Americans still aren't spending money, but there's some good news
US consumer spending ticked up just 0.1 percent last month as Americans again chose to save, rather than spend, their cash. Happily, they got a lot more of that cash in March.
American consumers are still holding tightly to their wallets.
Consumer spending inched up by a meager 0.1 percent in March after an 0.2 percent gain in February, the Commerce Department reported Friday. Consumer spending accounts for 70 percent of all economic activity, one reason why the economy only grew by 0.5 percent during the first quarter of 2016 – its slowest expansion in two years.
Auto sales, a major spending category, fell by 0.6 percent in March, while purchases of nondurable goods like clothing rose by 0.6 percent. Spending on apartment rentals and utilities rose by 0.1 percent.
The personal savings rate spiked to 5.4 percent of after-tax income in March, as Americans socked away more money rather than spending on big-ticket items like cars.
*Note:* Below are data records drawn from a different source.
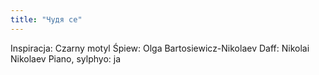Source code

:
 ```yaml
---
title: "Чудя се"
---
```

Inspiracja: Czarny motyl
Śpiew: Olga Bartosiewicz-Nikolaev
Daff: Nikolai Nikolaev
Piano, sylphyo: ja

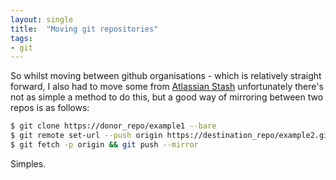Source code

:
 ```yaml
---
layout: single
title:  "Moving git repositories"
tags:
- git
---
```


So whilst moving between github organisations - which is relatively straight forward, I also had to move some from [Atlassian Stash](http://www.atlassian.com/software/stash) unfortunately there's not as simple a method to do this, but a good way of mirroring between two repos is as follows:

```bash
$ git clone https://donor_repo/example1 --bare
$ git remote set-url --push origin https://destination_repo/example2.git
$ git fetch -p origin && git push --mirror
```
Simples.
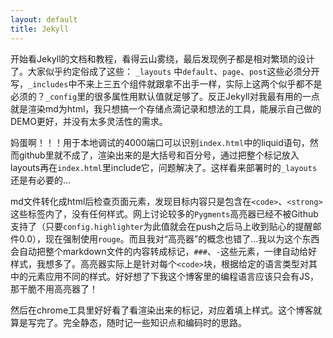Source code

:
```yaml
---
layout: default
title: Jekyll
---
```


开始看Jekyll的文档和教程，看得云山雾绕，最后发现例子都是相对繁琐的设计了。大家似乎约定俗成了这些： `_layouts` 中`default`、`page`、`post`这些必须分开写，`_includes`中不来上三五个组件就跟拿不出手一样，实际上这两个似乎都不是必须的？`_config`里的很多属性用默认值就足够了。反正Jekyll对我最有用的一点就是渲染md为html，我只想搞一个存储点滴记录和想法的工具，能展示自己做的DEMO更好，并没有太多灵活性的需求。


妈蛋啊！！！用于本地调试的4000端口可以识别`index.html`中的liquid语句，然而github里就不成了，渲染出来的是大括号和百分号，通过把整个标记放入layouts再在`index.html`里include它，问题解决了。这样看来部署时的`_layouts`还是有必要的…


md文件转化成html后检查页面元素，发现目标内容只是包含在`<code>`、`<strong>`这些标签内了，没有任何样式。网上讨论较多的`Pygments`高亮器已经不被Github支持了（只要`config.highlighter`为此值就会在push之后马上收到贴心的提醒邮件0.0），现在强制使用`rouge`。而且我对“高亮器”的概念也错了…我以为这个东西会自动把整个markdown文件的内容转成标记，`###`、`-`这些元素，一律自动给好样式，我想多了。高亮器实际上是针对每个`<code>`块，根据给定的语言类型对其中的元素应用不同的样式。好好想了下我这个博客里的编程语言应该只会有JS，那干脆不用高亮器了！


然后在chrome工具里好好看了看渲染出来的标记，对应着填上样式。这个博客就算是写完了。完全静态，随时记一些知识点和编码时的思路。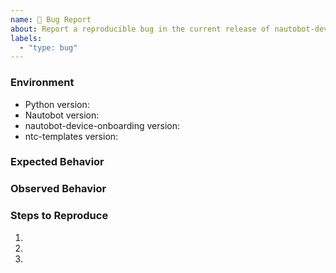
 ```yaml
---
name: 🐛 Bug Report
about: Report a reproducible bug in the current release of nautobot-device-onboarding
labels:
  - "type: bug"
---
```


### Environment
* Python version:  <!-- Example: 3.11.4 -->
* Nautobot version:  <!-- Example: 2.0.3 -->
* nautobot-device-onboarding version:  <!-- Example: 1.0.0 -->
* ntc-templates version: <!-- Example: 5.1.0 -->

<!-- What did you expect to happen? -->
### Expected Behavior


<!-- What happened instead? -->
### Observed Behavior

<!-- You can also run the hidden job 'Runs Commands on a Device to simulate SSoT Command Getter' 
on the failing device, sanitize the job output, and attach it to the issue. -->

<!--
    Describe in detail the exact steps that someone else can take to reproduce
    this bug using the current release.
-->
### Steps to Reproduce
1.
2.
3.
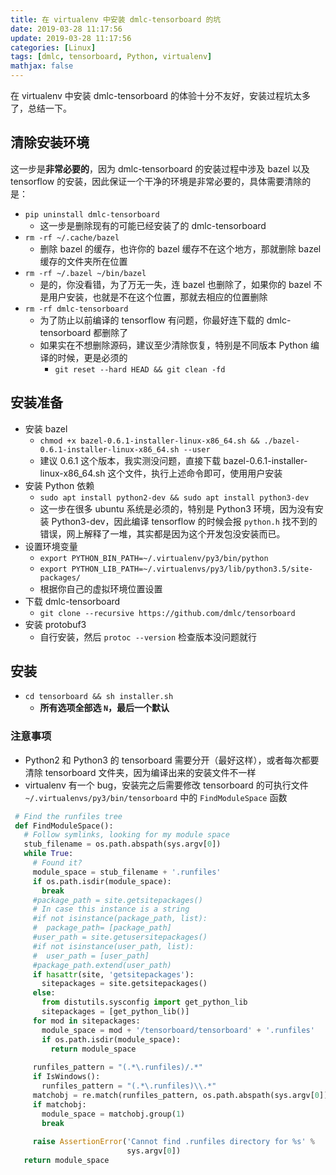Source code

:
 ```yaml
---
title: 在 virtualenv 中安装 dmlc-tensorboard 的坑
date: 2019-03-28 11:17:56
update: 2019-03-28 11:17:56
categories: [Linux]
tags: [dmlc, tensorboard, Python, virtualenv]
mathjax: false
---
```


在 virtualenv 中安装 dmlc-tensorboard 的体验十分不友好，安装过程坑太多了，总结一下。

<!-- more -->

## 清除安装环境

这一步是**非常必要的**，因为 dmlc-tensorboard 的安装过程中涉及 bazel 以及 tensorflow 的安装，因此保证一个干净的环境是非常必要的，具体需要清除的是：

* `pip uninstall dmlc-tensorboard`
    * 这一步是删除现有的可能已经安装了的 dmlc-tensorboard
* `rm -rf ~/.cache/bazel`
    * 删除 bazel 的缓存，也许你的 bazel 缓存不在这个地方，那就删除 bazel 缓存的文件夹所在位置
* `rm -rf ~/.bazel ~/bin/bazel`
    * 是的，你没看错，为了万无一失，连 bazel 也删除了，如果你的 bazel 不是用户安装，也就是不在这个位置，那就去相应的位置删除
* `rm -rf dmlc-tensorboard`
    * 为了防止以前编译的 tensorflow 有问题，你最好连下载的 dmlc-tensorboard 都删除了
    * 如果实在不想删除源码，建议至少清除恢复，特别是不同版本 Python 编译的时候，更是必须的
        * `git reset --hard HEAD && git clean -fd`

## 安装准备

* 安装 bazel
    * `chmod +x bazel-0.6.1-installer-linux-x86_64.sh && ./bazel-0.6.1-installer-linux-x86_64.sh --user`
    * 建议 0.6.1 这个版本，我实测没问题，直接下载 bazel-0.6.1-installer-linux-x86_64.sh 这个文件，执行上述命令即可，使用用户安装
* 安装 Python 依赖
    * `sudo apt install python2-dev && sudo apt install python3-dev`
    * 这一步在很多 ubuntu 系统是必须的，特别是 Python3 环境，因为没有安装 Python3-dev，因此编译 tensorflow 的时候会报 `python.h` 找不到的错误，网上解释了一堆，其实都是因为这个开发包没安装而已。
* 设置环境变量
    * `export PYTHON_BIN_PATH=~/.virtualenv/py3/bin/python`
    * `export PYTHON_LIB_PATH=~/.virtualenvs/py3/lib/python3.5/site-packages/`
    * 根据你自己的虚拟环境位置设置
* 下载 dmlc-tensorboard
    * `git clone --recursive https://github.com/dmlc/tensorboard`
* 安装 protobuf3
    * 自行安装，然后 `protoc --version` 检查版本没问题就行

## 安装

* `cd tensorboard && sh installer.sh`
    * **所有选项全部选 `N`，最后一个默认**

### 注意事项

* Python2 和 Python3 的 tensorboard 需要分开（最好这样），或者每次都要清除 tensorboard 文件夹，因为编译出来的安装文件不一样
* virtualenv 有一个 bug，安装完之后需要修改 tensorboard 的可执行文件 `~/.virtualenvs/py3/bin/tensorboard` 中的 `FindModuleSpace` 函数

```Python
 # Find the runfiles tree
 def FindModuleSpace():
   # Follow symlinks, looking for my module space
   stub_filename = os.path.abspath(sys.argv[0])
   while True:
     # Found it?
     module_space = stub_filename + '.runfiles'
     if os.path.isdir(module_space):
       break
     #package_path = site.getsitepackages()
     # In case this instance is a string
     #if not isinstance(package_path, list):
     #  package_path= [package_path]
     #user_path = site.getusersitepackages()
     #if not isinstance(user_path, list):
     #  user_path = [user_path]
     #package_path.extend(user_path)
     if hasattr(site, 'getsitepackages'):
       sitepackages = site.getsitepackages()
     else:
       from distutils.sysconfig import get_python_lib
       sitepackages = [get_python_lib()]
     for mod in sitepackages:
       module_space = mod + '/tensorboard/tensorboard' + '.runfiles'
       if os.path.isdir(module_space):
         return module_space
 
     runfiles_pattern = "(.*\.runfiles)/.*"
     if IsWindows():
       runfiles_pattern = "(.*\.runfiles)\\.*"
     matchobj = re.match(runfiles_pattern, os.path.abspath(sys.argv[0]))
     if matchobj:
       module_space = matchobj.group(1)
       break
 
     raise AssertionError('Cannot find .runfiles directory for %s' %
                          sys.argv[0])
   return module_space
```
Total savings for the month totaled $735.5 billion, their highest since December 2012.
Consumers have remained hesitant to spend in recent months even though they have more money to do so. The Commerce Department reported that incomes rose by 0.4 percent last month . The job market has been firming for the past several months as businesses have expressed more confidence in hiring and retaining employees, which contributes to an increase in wages and incomes. Wages and salaries rose by 0.7 percent in March.
The firming labor market has been good news for the Fed, which monitors both domestic and international economic trends as it considers whether or not to raise interest rates. At its regular board meeting on Wednesday, the Fed determined that economic growth during the first months of the year justified leaving interest rates unchanged for the foreseeable future. Economists predict only one or two increases are likely for in the remainder of 2016.
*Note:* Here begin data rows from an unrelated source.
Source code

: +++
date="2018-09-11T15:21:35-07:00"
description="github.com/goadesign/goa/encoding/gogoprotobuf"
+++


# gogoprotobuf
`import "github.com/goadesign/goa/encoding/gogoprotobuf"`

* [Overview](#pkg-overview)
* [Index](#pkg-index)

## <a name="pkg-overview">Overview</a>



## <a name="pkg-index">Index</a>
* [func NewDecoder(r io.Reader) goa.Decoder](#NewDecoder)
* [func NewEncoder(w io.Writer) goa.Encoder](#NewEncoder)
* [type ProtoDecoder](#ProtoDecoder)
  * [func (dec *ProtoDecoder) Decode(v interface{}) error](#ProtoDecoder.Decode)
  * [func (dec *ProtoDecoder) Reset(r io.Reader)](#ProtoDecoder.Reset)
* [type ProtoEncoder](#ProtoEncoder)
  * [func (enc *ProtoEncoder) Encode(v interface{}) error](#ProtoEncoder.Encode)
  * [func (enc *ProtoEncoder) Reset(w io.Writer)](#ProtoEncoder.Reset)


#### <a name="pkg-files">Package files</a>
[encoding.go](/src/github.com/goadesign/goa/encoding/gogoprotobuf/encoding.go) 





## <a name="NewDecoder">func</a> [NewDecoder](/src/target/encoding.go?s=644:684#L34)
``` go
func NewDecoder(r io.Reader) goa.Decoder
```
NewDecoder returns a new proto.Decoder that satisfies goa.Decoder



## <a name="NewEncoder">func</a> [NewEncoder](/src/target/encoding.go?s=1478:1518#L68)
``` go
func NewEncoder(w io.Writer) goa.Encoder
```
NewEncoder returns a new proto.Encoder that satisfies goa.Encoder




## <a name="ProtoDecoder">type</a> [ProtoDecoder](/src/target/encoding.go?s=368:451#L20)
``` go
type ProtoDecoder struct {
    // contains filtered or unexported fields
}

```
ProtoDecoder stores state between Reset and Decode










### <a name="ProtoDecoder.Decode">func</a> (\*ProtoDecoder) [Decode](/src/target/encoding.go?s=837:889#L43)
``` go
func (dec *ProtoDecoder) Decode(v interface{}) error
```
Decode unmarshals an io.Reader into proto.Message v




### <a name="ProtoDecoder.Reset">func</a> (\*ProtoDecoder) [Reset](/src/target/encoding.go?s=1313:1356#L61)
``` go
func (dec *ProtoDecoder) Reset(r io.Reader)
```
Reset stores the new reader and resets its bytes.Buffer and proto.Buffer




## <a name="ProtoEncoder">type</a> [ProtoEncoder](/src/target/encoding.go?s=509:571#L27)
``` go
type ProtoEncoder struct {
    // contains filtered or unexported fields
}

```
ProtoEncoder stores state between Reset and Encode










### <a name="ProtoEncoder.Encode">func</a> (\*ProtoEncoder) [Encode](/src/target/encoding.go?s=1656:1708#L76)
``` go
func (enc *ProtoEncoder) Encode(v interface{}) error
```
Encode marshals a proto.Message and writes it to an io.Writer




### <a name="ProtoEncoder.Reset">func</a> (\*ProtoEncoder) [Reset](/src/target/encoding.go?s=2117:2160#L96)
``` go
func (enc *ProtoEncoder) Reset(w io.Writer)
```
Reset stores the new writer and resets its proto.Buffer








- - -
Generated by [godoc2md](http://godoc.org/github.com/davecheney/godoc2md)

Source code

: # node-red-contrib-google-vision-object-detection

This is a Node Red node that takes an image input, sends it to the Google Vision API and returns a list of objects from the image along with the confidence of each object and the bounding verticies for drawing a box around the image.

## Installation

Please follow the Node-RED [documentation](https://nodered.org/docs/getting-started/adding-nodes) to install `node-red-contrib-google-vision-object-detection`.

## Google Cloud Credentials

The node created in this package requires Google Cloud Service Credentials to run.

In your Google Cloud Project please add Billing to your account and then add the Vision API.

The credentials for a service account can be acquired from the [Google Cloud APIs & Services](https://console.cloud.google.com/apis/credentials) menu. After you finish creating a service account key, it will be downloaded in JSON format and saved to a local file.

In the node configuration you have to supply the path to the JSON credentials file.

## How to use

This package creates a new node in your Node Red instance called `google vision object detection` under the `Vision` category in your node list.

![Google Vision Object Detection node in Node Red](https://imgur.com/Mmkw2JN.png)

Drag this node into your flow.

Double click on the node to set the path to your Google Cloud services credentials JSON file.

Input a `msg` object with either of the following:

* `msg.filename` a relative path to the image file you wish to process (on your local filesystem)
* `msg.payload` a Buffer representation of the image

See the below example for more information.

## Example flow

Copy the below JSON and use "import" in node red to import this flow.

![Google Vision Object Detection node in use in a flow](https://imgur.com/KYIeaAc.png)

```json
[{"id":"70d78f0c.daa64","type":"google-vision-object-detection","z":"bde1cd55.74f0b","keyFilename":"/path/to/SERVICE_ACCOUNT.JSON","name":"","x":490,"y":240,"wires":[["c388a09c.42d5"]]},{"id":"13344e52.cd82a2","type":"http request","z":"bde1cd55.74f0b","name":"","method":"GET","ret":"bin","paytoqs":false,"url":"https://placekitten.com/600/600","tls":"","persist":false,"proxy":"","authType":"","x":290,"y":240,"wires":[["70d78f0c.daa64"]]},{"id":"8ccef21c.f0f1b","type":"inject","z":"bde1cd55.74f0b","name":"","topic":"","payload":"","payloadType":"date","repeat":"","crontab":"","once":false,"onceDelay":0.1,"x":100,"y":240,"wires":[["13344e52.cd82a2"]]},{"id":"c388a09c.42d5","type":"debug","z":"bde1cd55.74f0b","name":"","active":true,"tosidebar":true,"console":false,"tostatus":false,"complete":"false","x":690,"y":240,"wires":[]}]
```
Gross domestic product was also soft in March. The Commerce Department reports that the personal consumption expenditures (PCE) price index, which excludes food and energy, crept up 0.1 percent after the 0.2 percent increase seen in February. The PCE has been rising an average of 1.6 percent for the past 12 months. The Reserve uses the PCE as its primary inflation indicator; inflation has hovered below the Fed’s 2 percent target benchmark for the past four years.
Inflation and economic activity may be sluggish in the near term, but the Federal Reserve forecasts economic growth to rebound later in the year, with inflation moving back towards 2 percent and consumer spending resuming a more normal pace.
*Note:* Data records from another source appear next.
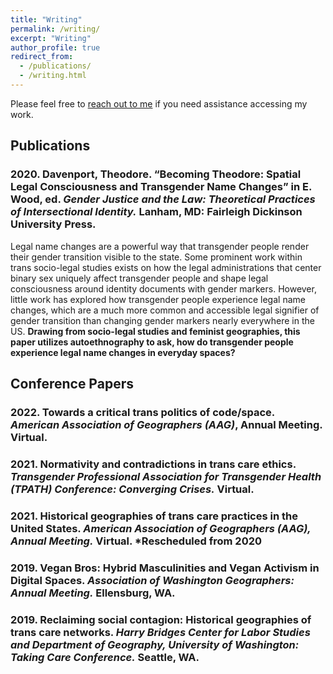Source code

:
 ```yaml
---
title: "Writing"
permalink: /writing/
excerpt: "Writing"
author_profile: true
redirect_from:
  - /publications/
  - /writing.html
---
```

Please feel free to [reach out to me](/contact) if you need assistance accessing my work.

## Publications
### 2020. Davenport, Theodore. “Becoming Theodore: Spatial Legal Consciousness and Transgender Name Changes” in E. Wood, ed. _Gender Justice and the Law: Theoretical Practices of Intersectional Identity._ Lanham, MD: Fairleigh Dickinson University Press.
Legal name changes are a powerful way that transgender people render their gender transition visible to the state. Some prominent work within trans socio-legal studies exists on how the legal administrations that center binary sex uniquely affect transgender people and shape legal consciousness around identity documents with gender markers. However, little work has explored how transgender people experience legal name changes, which are a much more common and accessible legal signifier of gender transition than changing gender markers nearly everywhere in the US. <b>Drawing from socio-legal studies and feminist geographies, this paper utilizes autoethnography to ask, how do transgender people experience legal name changes in everyday spaces?</b>


## Conference Papers
### 2022. Towards a critical trans politics of code/space. _American Association of Geographers (AAG)_, Annual Meeting. Virtual.
### 2021. Normativity and contradictions in trans care ethics. _Transgender Professional Association for Transgender Health (TPATH) Conference: Converging Crises._ Virtual.
### 2021. Historical geographies of trans care practices in the United States. _American Association of Geographers (AAG), Annual Meeting._ Virtual. *Rescheduled from 2020
### 2019. Vegan Bros: Hybrid Masculinities and Vegan Activism in Digital Spaces. _Association of Washington Geographers: Annual Meeting._ Ellensburg, WA.
### 2019. Reclaiming social contagion: Historical geographies of trans care networks. _Harry Bridges Center for Labor Studies and Department of Geography, University of Washington: Taking Care Conference._ Seattle, WA.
“The Committee currently expects that, with gradual adjustments in the stance of monetary policy, economic activity will expand at a moderate pace and labor market indicators will continue to strengthen,” the Reserve said in a press release.
Economists also forecast consumer caution about the economy to dial down as fears about plunging oil prices and a turbulent stock market begin to fade.
"The bottom line is that even though consumers may have been cautious in the first quarter of the year, they are likely to spring forward in the second quarter. Consumer spending still remains one of the bright spots in the economy," Chris G. Christopher, Jr., Director of Consumer Economics at IHS Global Insight, writes in an e-mailed comment to The Monitor.